PLASMIN, FIBRIN, AND METALLOPROTEINASES IN LUNG FIBROSIS

肺纤维化中的纤溶酶、纤维蛋白和金属蛋白酶

• 批准号: 6642103
• 负责人: THOMAS H SISSON
• 金额: $ 13.34万
• 依托单位: UNIVERSITY OF MICHIGAN AT ANN ARBOR
• 依托单位国家: 美国
• 财政年份: 2000
• 资助国家: 美国
• 起止时间: 2000-08-20 至 2005-07-31
• 项目状态: 已结题
• 来源: https://reporter.nih.gov/project-details/6642103
• 关键词: Adenoviridae; bleomycin; disease /disorder model; fibrin; gene targeting; genetically modified animals; laboratory mouse; metalloendopeptidases; model design /development; plasmin; plasminogen activator; pulmonary fibrosis /granuloma

The outlined proposal is designed as a training program that builds on prior experiences and ultimately leads to a career of independent research. Included in this program for the applicant is the introduction of new experimental techniques, investigation of a new area of basic science, and interaction with a new mentor. The research project will investigate an important aspect of the development of pulmonary fibrosis. Pulmonary fibrosis has been shown to occur in conjunction with depressed alveolar plasminogen activator activity. This impaired activity occurs from an imbalance between urokinase-type plasminogen activator (uPA) and its major inhibitor, plasminogen activator inhibitor-1 (PAI-1). Enhancing alveolar plasminogen activator activity through various means including targeted deletion of the PAI-1 gene or adenoviral-mediated gene transfer of the uPA cDNA results in decreased collagen accumulation following a fibrogenic insult. The mechanism by which enhanced alveolar plaminogen activator activity mitigates fibrosis is unknown. Insights into this mechanism may lead to new treatments. Of several possibilities, two mechanisms are most likely. The hypothesis of this proposal is that enhanced alveolar plasminogen activator activity may reduce fibrosis by removing the provisional fibrin matrix or by increased levels of matrix metalloproteinases (MMPs). To test this hypothesis, 3 models of enhanced alveolar plasminogen activator activity will be employed. These models include a PAI-1 deficient transgenic mouse, adenoviral-mediated gene transfer of the uPA cDNA to the alveolar space, and an inducible lung-specific uPA expressing transgenic mouse. In addition, to investigate the importance of fibrin in lung scarring, a fibrinogen deficient transgenic mouse will be employed. With these models, differences in fibrin accumulation and MMP activation in mice protected from fibrosis will be compared to susceptible controls. The opportunities provided by the training program will provide the foundation for career advancement and hopefully lead to new therapies for fibrotic lung diseases.

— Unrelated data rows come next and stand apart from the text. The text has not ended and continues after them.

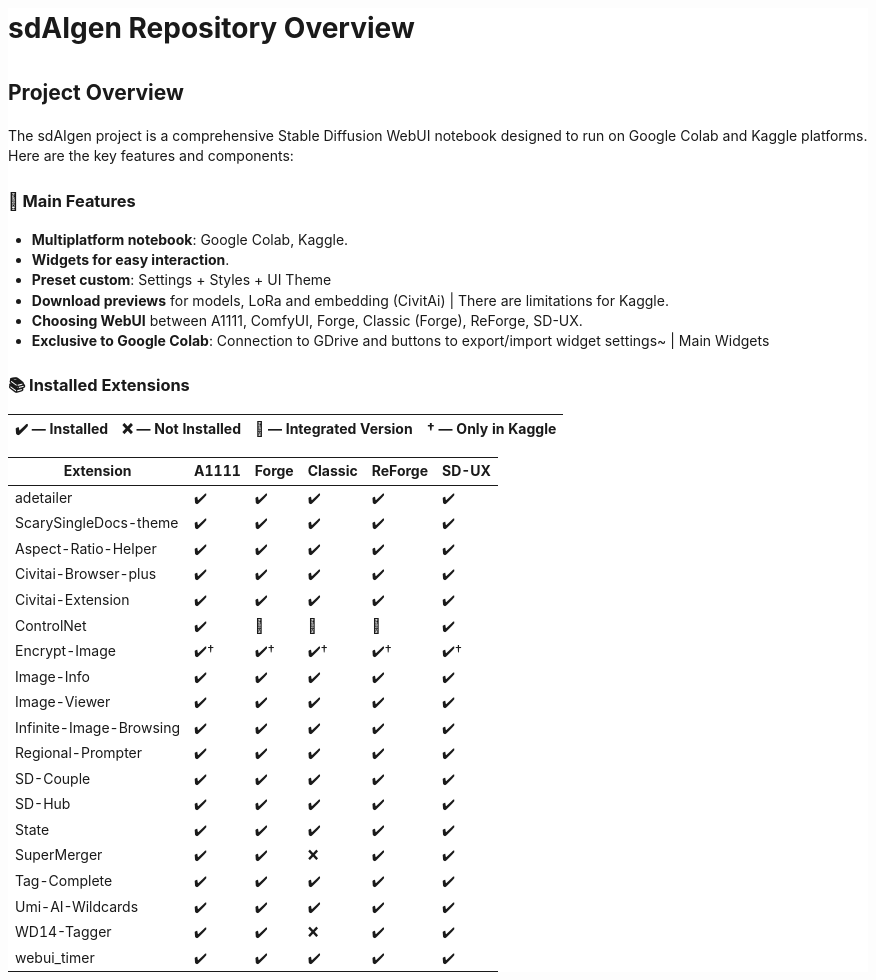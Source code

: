 # sdAIgen Repository Overview

## Project Overview

The sdAIgen project is a comprehensive Stable Diffusion WebUI notebook designed to run on Google Colab and Kaggle platforms. Here are the key features and components:

### 🌟 Main Features
- **Multiplatform notebook**: Google Colab, Kaggle.
- **Widgets for easy interaction**.
- **Preset custom**: Settings + Styles + UI Theme
- **Download previews** for models, LoRa and embedding (CivitAi) | There are limitations for Kaggle.
- **Choosing WebUI** between A1111, ComfyUI, Forge, Classic (Forge), ReForge, SD-UX.
- **Exclusive to Google Colab**: Connection to GDrive and buttons to export/import widget settings~ | Main Widgets

### 📚 Installed Extensions

| ✔️ — Installed | ❌ — Not Installed | 🔄 — Integrated Version | † — Only in Kaggle |
|---------------|-------------------|-------------------------|-------------------|

| Extension | A1111 | Forge | Classic | ReForge | SD-UX |
|-----------|-------|-------|---------|---------|-------|
| adetailer | ✔️ | ✔️ | ✔️ | ✔️ | ✔️ |
| ScarySingleDocs-theme | ✔️ | ✔️ | ✔️ | ✔️ | ✔️ |
| Aspect-Ratio-Helper | ✔️ | ✔️ | ✔️ | ✔️ | ✔️ |
| Civitai-Browser-plus | ✔️ | ✔️ | ✔️ | ✔️ | ✔️ |
| Civitai-Extension | ✔️ | ✔️ | ✔️ | ✔️ | ✔️ |
| ControlNet | ✔️ | 🔄 | 🔄 | 🔄 | ✔️ |
| Encrypt-Image | ✔️† | ✔️† | ✔️† | ✔️† | ✔️† |
| Image-Info | ✔️ | ✔️ | ✔️ | ✔️ | ✔️ |
| Image-Viewer | ✔️ | ✔️ | ✔️ | ✔️ | ✔️ |
| Infinite-Image-Browsing | ✔️ | ✔️ | ✔️ | ✔️ | ✔️ |
| Regional-Prompter | ✔️ | ✔️ | ✔️ | ✔️ | ✔️ |
| SD-Couple | ✔️ | ✔️ | ✔️ | ✔️ | ✔️ |
| SD-Hub | ✔️ | ✔️ | ✔️ | ✔️ | ✔️ |
| State | ✔️ | ✔️ | ✔️ | ✔️ | ✔️ |
| SuperMerger | ✔️ | ✔️ | ❌ | ✔️ | ✔️ |
| Tag-Complete | ✔️ | ✔️ | ✔️ | ✔️ | ✔️ |
| Umi-AI-Wildcards | ✔️ | ✔️ | ✔️ | ✔️ | ✔️ |
| WD14-Tagger | ✔️ | ✔️ | ❌ | ✔️ | ✔️ |
| webui_timer | ✔️ | ✔️ | ✔️ | ✔️ | ✔️ |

概述的提案被设计为一项培训计划，该计划以先前的经验为基础，并最终导致独立研究的职业。 该计划中的申请人包括引入新的实验技术，对新的基础科学领域的调查以及与新导师的互动。 该研究项目将研究肺纤维化发展的重要方面。 肺纤维化已显示出与降低肺泡纤溶酶原激活剂活性结合发生的。 这种受损的活性是由于尿激酶型纤溶酶原激活剂（UPA）及其主要抑制剂纤溶酶原激活剂抑制剂1（PAI-1）之间的不平衡发生。 通过各种手段增强肺泡纤溶酶原活化剂活性，包括对PAI-1基因的靶向缺失或UPA cDNA的腺病毒介导的基因转移导致纤维化损伤后胶原蛋白的积累降低。 增强的肺泡质质激活剂活性减轻纤维化的机制尚不清楚。 对这种机制的见解可能会导致新的治疗方法。 在几种可能性中，很可能有两种机制。 该提议的假设是，增强的肺泡纤溶酶原激活剂活性可以通过去除临时纤维蛋白基质或通过增加的基质金属蛋白酶（MMP）来降低纤维化。 为了检验这一假设，将采用3种增强的肺泡纤溶酶原活化剂活性的模型。 这些模型包括PAI-1不足的转基因小鼠，UPA cDNA向肺泡空间的腺病毒介导的基因转移以及诱导的肺特异性UPA表达转基因小鼠。 此外，为了研究纤维蛋白在肺疤痕中的重要性，将采用纤维蛋白原缺乏的转基因小鼠。 对于这些模型，将将免于纤维化的小鼠的纤维蛋白积累和MMP激活的差异与易感对照进行比较。 培训计划提供的机会将为职业发展提供基础，并希望为纤维化肺部疾病提供新的疗法。